I personaly think the way to deal with it all is to give sensible donations to charities which clearly support the homeless and misfortunate. They can distinguish between the 'truly misfortunate' and those who are just scamming etc.

Again, personally, I don't think begging on the streets should be allowed, and the Big Issue is also highly suspect - the beggar outside my supermarket is a BI 'seller'....but clearly she is just beging (very politely!) in a rich neighbourhood.

The foreign 'professional beggers' (who come to the Uk specifically to beg) must think we are complete cretins.

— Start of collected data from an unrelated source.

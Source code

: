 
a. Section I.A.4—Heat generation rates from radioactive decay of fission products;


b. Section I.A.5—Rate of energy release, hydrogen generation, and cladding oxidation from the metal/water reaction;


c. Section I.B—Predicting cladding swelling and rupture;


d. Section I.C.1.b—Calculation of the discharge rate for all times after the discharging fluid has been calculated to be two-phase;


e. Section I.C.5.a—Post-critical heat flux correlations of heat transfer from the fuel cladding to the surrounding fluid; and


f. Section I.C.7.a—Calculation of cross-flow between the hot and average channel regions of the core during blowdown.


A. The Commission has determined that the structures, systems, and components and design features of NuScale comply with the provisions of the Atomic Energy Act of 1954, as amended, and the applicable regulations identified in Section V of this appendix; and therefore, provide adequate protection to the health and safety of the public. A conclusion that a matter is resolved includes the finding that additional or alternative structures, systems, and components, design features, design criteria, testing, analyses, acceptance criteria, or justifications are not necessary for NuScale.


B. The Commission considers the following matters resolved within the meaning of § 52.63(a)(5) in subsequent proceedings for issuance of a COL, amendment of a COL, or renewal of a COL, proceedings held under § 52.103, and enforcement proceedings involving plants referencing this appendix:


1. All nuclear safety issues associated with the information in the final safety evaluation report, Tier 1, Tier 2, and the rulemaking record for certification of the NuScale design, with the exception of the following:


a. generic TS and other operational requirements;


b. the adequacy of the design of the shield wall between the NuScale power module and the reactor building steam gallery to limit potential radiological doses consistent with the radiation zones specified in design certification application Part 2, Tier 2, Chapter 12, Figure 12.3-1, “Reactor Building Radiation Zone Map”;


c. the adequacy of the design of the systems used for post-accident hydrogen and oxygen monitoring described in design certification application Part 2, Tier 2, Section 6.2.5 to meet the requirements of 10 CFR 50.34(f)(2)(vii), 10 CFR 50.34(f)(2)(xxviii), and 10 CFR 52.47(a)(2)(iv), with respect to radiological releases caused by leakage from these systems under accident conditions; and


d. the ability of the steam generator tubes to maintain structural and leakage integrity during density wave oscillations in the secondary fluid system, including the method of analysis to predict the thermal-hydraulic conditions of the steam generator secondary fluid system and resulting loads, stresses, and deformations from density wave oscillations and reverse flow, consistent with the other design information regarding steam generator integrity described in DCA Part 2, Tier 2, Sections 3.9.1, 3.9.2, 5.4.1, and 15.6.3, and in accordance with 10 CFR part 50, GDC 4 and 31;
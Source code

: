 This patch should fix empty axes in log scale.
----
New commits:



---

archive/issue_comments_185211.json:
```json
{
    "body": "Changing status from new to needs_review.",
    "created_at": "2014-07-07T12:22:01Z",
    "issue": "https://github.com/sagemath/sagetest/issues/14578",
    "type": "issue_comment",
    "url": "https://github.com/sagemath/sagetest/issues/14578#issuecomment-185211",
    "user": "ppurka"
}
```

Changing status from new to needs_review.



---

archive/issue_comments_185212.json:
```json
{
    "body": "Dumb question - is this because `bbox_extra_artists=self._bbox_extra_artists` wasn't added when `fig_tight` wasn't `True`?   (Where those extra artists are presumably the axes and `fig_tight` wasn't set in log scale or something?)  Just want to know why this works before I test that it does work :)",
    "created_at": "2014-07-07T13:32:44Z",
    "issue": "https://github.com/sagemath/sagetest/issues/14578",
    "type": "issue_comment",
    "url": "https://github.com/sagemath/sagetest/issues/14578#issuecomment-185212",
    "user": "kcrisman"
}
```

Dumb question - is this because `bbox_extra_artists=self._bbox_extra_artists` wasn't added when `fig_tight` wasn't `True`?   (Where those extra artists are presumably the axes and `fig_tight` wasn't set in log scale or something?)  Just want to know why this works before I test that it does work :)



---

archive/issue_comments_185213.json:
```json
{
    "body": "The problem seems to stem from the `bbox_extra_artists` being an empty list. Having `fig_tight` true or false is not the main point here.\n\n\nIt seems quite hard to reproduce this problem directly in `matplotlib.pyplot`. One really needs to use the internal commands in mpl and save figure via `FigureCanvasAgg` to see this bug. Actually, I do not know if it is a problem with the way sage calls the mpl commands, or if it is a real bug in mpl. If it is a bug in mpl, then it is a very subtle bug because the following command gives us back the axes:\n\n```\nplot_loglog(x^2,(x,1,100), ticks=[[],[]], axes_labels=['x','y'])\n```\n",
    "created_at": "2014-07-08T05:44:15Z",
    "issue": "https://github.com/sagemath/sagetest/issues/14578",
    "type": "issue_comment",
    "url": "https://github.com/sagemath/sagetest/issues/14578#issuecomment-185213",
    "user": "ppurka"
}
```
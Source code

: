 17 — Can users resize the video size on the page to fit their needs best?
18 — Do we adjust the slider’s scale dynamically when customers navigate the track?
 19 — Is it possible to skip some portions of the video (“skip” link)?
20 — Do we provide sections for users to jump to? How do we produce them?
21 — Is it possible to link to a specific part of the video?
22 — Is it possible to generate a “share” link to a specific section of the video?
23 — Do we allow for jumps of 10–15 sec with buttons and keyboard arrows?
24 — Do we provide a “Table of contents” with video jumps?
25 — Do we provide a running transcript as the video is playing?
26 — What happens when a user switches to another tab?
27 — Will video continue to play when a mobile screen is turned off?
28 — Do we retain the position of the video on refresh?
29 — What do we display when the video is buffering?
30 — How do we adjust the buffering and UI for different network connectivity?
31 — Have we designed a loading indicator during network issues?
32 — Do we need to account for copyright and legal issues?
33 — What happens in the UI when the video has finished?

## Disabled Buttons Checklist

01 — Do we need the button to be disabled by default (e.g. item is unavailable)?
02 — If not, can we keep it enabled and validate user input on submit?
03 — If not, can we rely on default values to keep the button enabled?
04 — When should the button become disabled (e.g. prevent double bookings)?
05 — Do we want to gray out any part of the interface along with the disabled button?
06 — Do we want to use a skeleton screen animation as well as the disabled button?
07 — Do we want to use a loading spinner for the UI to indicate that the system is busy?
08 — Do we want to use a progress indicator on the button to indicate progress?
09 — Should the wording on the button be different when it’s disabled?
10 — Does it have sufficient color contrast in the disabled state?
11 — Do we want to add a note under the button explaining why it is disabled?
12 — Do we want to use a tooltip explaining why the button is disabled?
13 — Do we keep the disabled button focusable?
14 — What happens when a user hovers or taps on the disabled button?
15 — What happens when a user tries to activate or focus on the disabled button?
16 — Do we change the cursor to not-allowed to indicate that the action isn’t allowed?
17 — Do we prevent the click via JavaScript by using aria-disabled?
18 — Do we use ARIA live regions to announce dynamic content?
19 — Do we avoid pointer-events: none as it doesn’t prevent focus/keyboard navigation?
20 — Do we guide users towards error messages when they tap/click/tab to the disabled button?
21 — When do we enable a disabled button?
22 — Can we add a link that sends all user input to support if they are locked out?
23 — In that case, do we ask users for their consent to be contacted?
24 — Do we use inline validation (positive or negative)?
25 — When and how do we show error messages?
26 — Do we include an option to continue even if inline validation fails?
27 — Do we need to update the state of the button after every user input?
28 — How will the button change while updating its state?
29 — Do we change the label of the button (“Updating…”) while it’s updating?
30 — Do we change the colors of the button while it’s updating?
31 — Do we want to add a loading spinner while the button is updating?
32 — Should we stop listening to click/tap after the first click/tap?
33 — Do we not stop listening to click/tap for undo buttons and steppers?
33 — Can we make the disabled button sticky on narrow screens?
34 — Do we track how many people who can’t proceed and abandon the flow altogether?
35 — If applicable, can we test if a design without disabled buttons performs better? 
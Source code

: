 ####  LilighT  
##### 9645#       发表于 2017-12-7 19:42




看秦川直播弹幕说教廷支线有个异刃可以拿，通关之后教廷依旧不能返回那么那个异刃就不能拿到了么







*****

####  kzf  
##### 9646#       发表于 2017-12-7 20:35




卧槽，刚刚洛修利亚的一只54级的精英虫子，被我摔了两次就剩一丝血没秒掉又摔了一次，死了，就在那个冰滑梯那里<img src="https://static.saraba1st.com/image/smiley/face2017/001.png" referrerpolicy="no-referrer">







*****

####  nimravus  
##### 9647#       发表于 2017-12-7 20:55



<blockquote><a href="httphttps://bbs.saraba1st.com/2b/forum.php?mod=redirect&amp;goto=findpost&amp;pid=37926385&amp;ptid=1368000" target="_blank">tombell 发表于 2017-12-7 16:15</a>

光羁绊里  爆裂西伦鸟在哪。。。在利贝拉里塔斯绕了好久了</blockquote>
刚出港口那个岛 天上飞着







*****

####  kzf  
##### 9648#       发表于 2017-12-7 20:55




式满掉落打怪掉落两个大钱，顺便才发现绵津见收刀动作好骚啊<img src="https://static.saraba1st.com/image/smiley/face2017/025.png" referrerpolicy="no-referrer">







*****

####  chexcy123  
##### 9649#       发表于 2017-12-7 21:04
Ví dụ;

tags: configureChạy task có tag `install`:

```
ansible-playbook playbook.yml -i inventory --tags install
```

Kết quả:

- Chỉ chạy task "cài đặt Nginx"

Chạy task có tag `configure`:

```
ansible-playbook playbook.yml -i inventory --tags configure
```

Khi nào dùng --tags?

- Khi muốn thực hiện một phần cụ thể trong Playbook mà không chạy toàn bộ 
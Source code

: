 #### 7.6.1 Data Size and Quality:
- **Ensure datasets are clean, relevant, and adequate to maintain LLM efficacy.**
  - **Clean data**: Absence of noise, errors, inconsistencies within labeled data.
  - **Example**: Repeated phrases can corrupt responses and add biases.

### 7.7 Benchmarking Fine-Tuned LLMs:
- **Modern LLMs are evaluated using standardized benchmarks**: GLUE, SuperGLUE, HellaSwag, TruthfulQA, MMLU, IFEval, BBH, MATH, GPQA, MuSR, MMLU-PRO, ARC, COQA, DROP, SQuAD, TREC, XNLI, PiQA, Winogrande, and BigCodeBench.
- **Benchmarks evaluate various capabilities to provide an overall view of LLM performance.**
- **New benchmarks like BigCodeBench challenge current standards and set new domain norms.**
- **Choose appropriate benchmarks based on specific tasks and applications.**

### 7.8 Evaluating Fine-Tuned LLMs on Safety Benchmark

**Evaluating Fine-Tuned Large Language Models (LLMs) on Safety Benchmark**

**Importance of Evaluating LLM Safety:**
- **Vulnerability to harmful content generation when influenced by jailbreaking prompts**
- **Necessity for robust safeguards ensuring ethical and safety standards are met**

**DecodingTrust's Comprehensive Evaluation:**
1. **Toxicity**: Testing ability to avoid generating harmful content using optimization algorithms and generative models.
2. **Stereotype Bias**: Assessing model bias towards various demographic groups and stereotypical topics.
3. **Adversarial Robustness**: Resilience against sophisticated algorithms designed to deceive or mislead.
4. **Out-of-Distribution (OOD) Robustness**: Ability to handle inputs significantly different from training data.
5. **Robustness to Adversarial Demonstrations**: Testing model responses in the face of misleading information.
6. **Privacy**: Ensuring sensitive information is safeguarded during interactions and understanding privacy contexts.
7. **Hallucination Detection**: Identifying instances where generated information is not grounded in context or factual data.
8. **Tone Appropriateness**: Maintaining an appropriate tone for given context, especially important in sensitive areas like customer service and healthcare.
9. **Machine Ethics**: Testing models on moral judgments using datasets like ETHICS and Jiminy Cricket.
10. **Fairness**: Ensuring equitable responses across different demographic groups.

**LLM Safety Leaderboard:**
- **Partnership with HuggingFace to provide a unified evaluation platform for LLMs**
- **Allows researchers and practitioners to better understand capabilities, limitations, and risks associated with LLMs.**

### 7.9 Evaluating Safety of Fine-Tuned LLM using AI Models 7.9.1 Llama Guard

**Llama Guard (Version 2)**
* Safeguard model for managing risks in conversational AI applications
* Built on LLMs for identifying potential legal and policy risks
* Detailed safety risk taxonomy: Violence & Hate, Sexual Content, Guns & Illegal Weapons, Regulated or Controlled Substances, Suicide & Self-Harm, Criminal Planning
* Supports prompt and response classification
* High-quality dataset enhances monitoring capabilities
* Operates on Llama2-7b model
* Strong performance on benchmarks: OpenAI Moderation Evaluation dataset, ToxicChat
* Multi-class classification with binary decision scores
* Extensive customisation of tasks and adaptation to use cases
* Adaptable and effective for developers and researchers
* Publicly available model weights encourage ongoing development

(Sadly, even giving to 'proper' charities isn't foolproof either - not just because so many of them pay their CEOs a fortune - see the latest 'name and shame' that is the CEO of Refuge, who gets, I think, if I remember rightly, around two hundred thousand punds a year ...AND gives jobs to her family AND bullies staff into tears....incredible!), but also because many of them waste the money - I had one a few years ago, a begging letter for young homeless teenagers, that quoted hundreds of pounds 'per person' to 'set them up' with 'the essentials'....they quoted prices like 'fifty pounds for a duvet'....WWWWWHHHHTTTTT?????? I can get a duvet in Tesco for a tenner for heaven's sake! Insane. I now doubt all charities alas.....so wretched, as I WANT to give, and do give, but do NOT want my money 'wasted' or bloating the CEO ...and nor do I want it going on 'political' causes like some of the children's charities ...one of them begged for funds to fight deportation or whatever for migrant children...sorry, that is POLITICAL. If I want to donate to politics I donate to the political party, not a charity!)
Yep ... when it comes to giving to charities , apply the " Trussells Test " ... a VERY simple one.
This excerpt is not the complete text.